Por Ricardo De Titto
HISTORIADOR, DIRECTOR DE LA COLECCION DEL BICENTENARIO DE EL ATENEO
Con motivo del bicentenario del nacimiento de Sarmiento, su figura controversial y polémica renace. Execrado por unos y glorificado por otros, el gran sanjuanino tiene ganado, de cualquier modo, un lugar que nadie puede obviar en la historia argentina, aunque se lo intente, como pasó durante los festejos del año pasado.
Aparece entonces, como bien rescató Luis Alberto Romero en esta misma sección, la dimensión de estadista de Sarmiento como constructor de un Estado nacional y una sociedad “civilizada” –en esa escuela pública que supimos conseguir gracias a su impulso denodado– como dos caras decisivas de su combate.
Sin embargo, aquellos que para denigrarlo apelan a un reduccionismo inaceptable hasta convertir a Sarmiento en una especie de genocida de gauchos , suelen ocultar (y no es casual) cuál era el proyecto de país que vertebraba todo el andamiaje de construcción política de Sarmiento.
Sabido es que se deslumbró con los Estados Unidos y que durante su primer viaje terminó por pergeñar el modelo económico y social que sustentaría la construcción de una nación y un Estado en el otro extremo del continente.
Para él, la clave estaba en la propiedad agraria, en el régimen de tenencia de la tierra . El motor del progreso estaba allí, en llenar el país de colonias agrícolas, en poblar el desierto con inmigrantes que se afincaran en la pampa para producir y, a la vez, generar un mercado interno consumidor que potenciara el desarrollo de la industria nacional. En esa pequeña unidad residía el secreto: hacer “cien Chivilcoy”, como enunció en su programa presidencial , era crear ciudadanos activos en la pequeña comunidad, como pequeñas civis diseminadas por el territorio que había que poblar. Educar a esa masa mayoritariamente analfabeta era el pasaporte al futuro, lo que arraigaría el proyecto para las futuras generaciones, lo que constituiría una instruida y dinámica clase media impulsora del progreso social.

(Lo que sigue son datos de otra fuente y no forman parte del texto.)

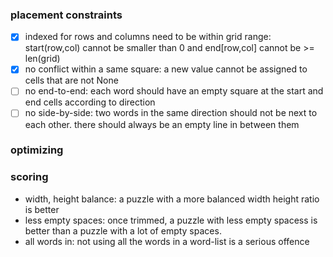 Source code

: ### placement constraints
- [x] indexed for rows and columns need to be within grid range: start(row,col) cannot be smaller than 0 and end[row,col] cannot be >= len(grid)
- [x] no conflict within a same square: a new value cannot be assigned to cells that are not None
- [ ] no end-to-end: each word should have an empty square at the start and end cells according to direction
- [ ] no side-by-side: two words in the same direction should not be next to each other. there should always be an empty line in between them 

### optimizing


### scoring
- width, height balance: a puzzle with a more balanced width height ratio is better
- less empty spaces: once trimmed, a puzzle with less empty spacess is better than a puzzle with a lot of empty spaces.
- all words in: not using all the words in a word-list is a serious offence
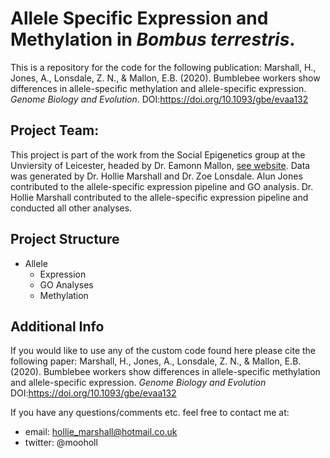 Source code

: # Allele Specific Expression and Methylation in *Bombus terrestris*.

This is a repository for the code for the following publication:
Marshall, H., Jones, A., Lonsdale, Z. N., & Mallon, E.B. (2020). Bumblebee workers show differences in allele-specific methylation and allele-specific expression. <i>Genome Biology and Evolution</i>. DOI:https://doi.org/10.1093/gbe/evaa132

## Project Team: 

This project is part of the work from the Social Epigenetics group at the Unviersity of Leicester, headed by Dr. Eamonn Mallon, [see website](https://www2.le.ac.uk/projects/selab). Data was generated by Dr. Hollie Marshall and Dr. Zoe Lonsdale. Alun Jones contributed to the allele-specific expression pipeline and GO analysis. Dr. Hollie Marshall contributed to the allele-specific expression pipeline and conducted all other analyses.

## Project Structure
- Allele
  - Expression
  - GO Analyses
  - Methylation
  
## Additional Info

If you would like to use any of the custom code found here please cite the following paper:
Marshall, H., Jones, A., Lonsdale, Z. N., & Mallon, E.B. (2020). Bumblebee workers show differences in allele-specific methylation and allele-specific expression. *Genome Biology and Evolution* DOI:https://doi.org/10.1093/gbe/evaa132

If you have any questions/comments etc. feel free to contact me at:
- email: hollie_marshall@hotmail.co.uk
- twitter: @mooholl
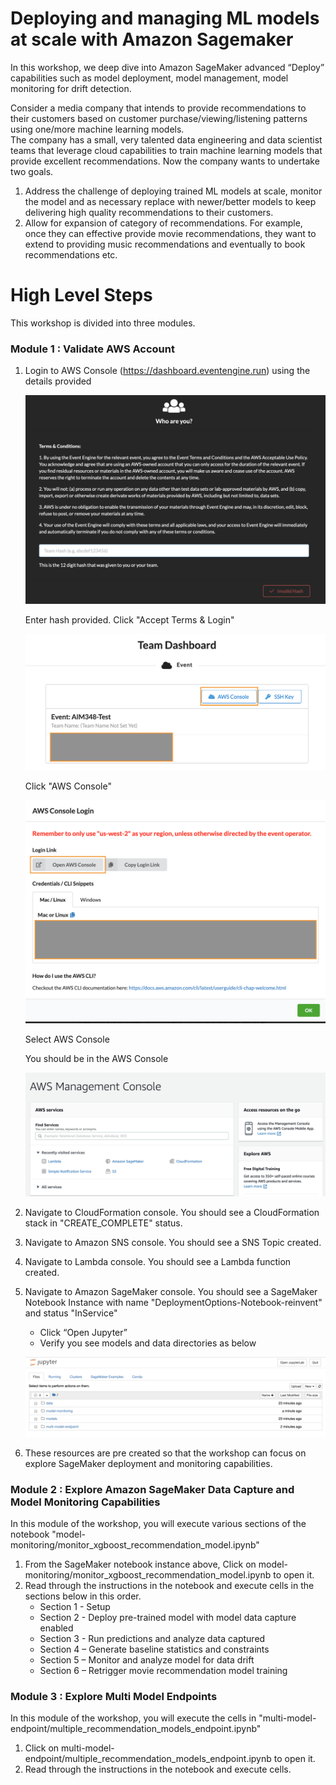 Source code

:# Deploying and managing ML models at scale with Amazon Sagemaker

In this workshop, we deep dive into Amazon SageMaker advanced “Deploy” capabilities such as model deployment, model management, model monitoring for drift detection.  

Consider a media company that intends to provide recommendations to their customers  based on customer purchase/viewing/listening patterns using one/more machine learning models.  
The company has a small, very talented data engineering and data scientist teams that leverage cloud capabilities to train machine learning models that provide excellent recommendations. 
Now the company wants to undertake two goals.

1.	Address the challenge of deploying trained ML models at scale, monitor the model and as necessary replace with newer/better models to keep delivering high quality recommendations to their customers.  
2.	Allow for expansion of category of recommendations.  For example, once they can effective provide movie recommendations, they want to extend to providing music recommendations and eventually to book recommendations etc. 

# High Level Steps

This workshop is divided into three modules.

### Module 1 : Validate AWS Account 
   1. Login to AWS Console (https://dashboard.eventengine.run) using the details provided
    
      ![ee-login](images/ee/EventEngine_Login.png)
        
      Enter hash provided. Click "Accept Terms & Login"
        
        ![ee-login](images/ee/EventEngine_AWSConsole_Button.png) 
        
      Click "AWS Console" 
        
        ![ee-login](images/ee/EventEngine_AWSConsole_Tab.png) 
        
       Select AWS Console
        
      You should be in the AWS Console
        
        ![ee-login](images/ee/EventEngine_AWSConsole_View.png) 
        
   2. Navigate to CloudFormation console.  You should see a CloudFormation stack in "CREATE_COMPLETE" status.
    
   3. Navigate to Amazon SNS console.  You should see a SNS Topic created.
    
   4. Navigate to Lambda console.  You should see a Lambda function created.
    
   5. Navigate to Amazon SageMaker console. You should see a SageMaker Notebook Instance with name "DeploymentOptions-Notebook-reinvent" and status "InService"
        * Click “Open Jupyter”
        * Verify you see models and data directories as below
        
        ![JupyterNotebookHome](images/JupyterNotebook_Home.png)
        
   6. These resources are pre created so that the workshop can focus on explore SageMaker deployment and monitoring capabilities.   
    
### Module 2 : Explore Amazon SageMaker Data Capture and Model Monitoring Capabilities

   In this module of the workshop, you will execute various sections of the notebook "model-monitoring/monitor_xgboost_recommendation_model.ipynb"

   1. From the SageMaker notebook instance above, Click on model-monitoring/monitor_xgboost_recommendation_model.ipynb to open it.
   2. Read through the instructions in the notebook and execute cells in the sections below in this order. 
       *  Section 1 - Setup
       *  Section 2 - Deploy pre-trained model with model data capture enabled
       *  Section 3 - Run predictions and analyze data captured
       *  Section 4 – Generate baseline statistics and constraints
       *  Section 5 – Monitor and analyze model for data drift 
       *  Section 6 – Retrigger movie recommendation model training 

### Module 3 : Explore Multi Model Endpoints

   In this module of the workshop, you will execute the cells in "multi-model-endpoint/multiple_recommendation_models_endpoint.ipynb" 
   1. Click on multi-model-endpoint/multiple_recommendation_models_endpoint.ipynb to open it.
   2. Read through the instructions in the notebook and execute cells. 
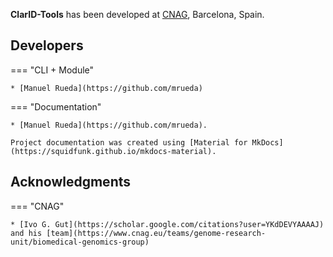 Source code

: **ClarID-Tools** has been developed at [CNAG](https://cnag.eu), Barcelona, Spain.

## Developers

=== "CLI + Module"

    * [Manuel Rueda](https://github.com/mrueda)

=== "Documentation"

    * [Manuel Rueda](https://github.com/mrueda). 
      
    Project documentation was created using [Material for MkDocs](https://squidfunk.github.io/mkdocs-material).

## Acknowledgments

=== "CNAG"

    * [Ivo G. Gut](https://scholar.google.com/citations?user=YKdDEVYAAAAJ) and his [team](https://www.cnag.eu/teams/genome-research-unit/biomedical-genomics-group)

Por esa razón terminó sus días desolado, enfrentado a lo que con razón denominó “oligarquía de las vacas”, y al nepotismo que extendió su poder durante el roquismo, tejiendo una madeja que, combinada con la dependencia de los capitales foráneos, ató el destino de la Argentina al modelo agroexportador y, digámoslo así, deformó su estructura socioeconómica.
No es en absoluto casual que silenciar la voz de Sarmiento pase por olvidar a aquel Sarmiento proteccionista, industrialista, enemigo de los endeudamientos y promotor de la pequeña propiedad , que luchó por un país democrático poblado por ciudadanos instruidos y conscientes. Pero ése fue un modelo capitalista que afectaba intereses ya arraigados.
Murió predicando en el desierto, sólo dos años antes de que la revolución de 1890 se alzara en armas para recuperar esos valores y enfrentar la corrupción instalada en el poder.
La Argentina, sin embargo, había perdido ya la batalla por convertirse en los Estados Unidos de Sudamérica , el gran sueño sarmientino incumplido.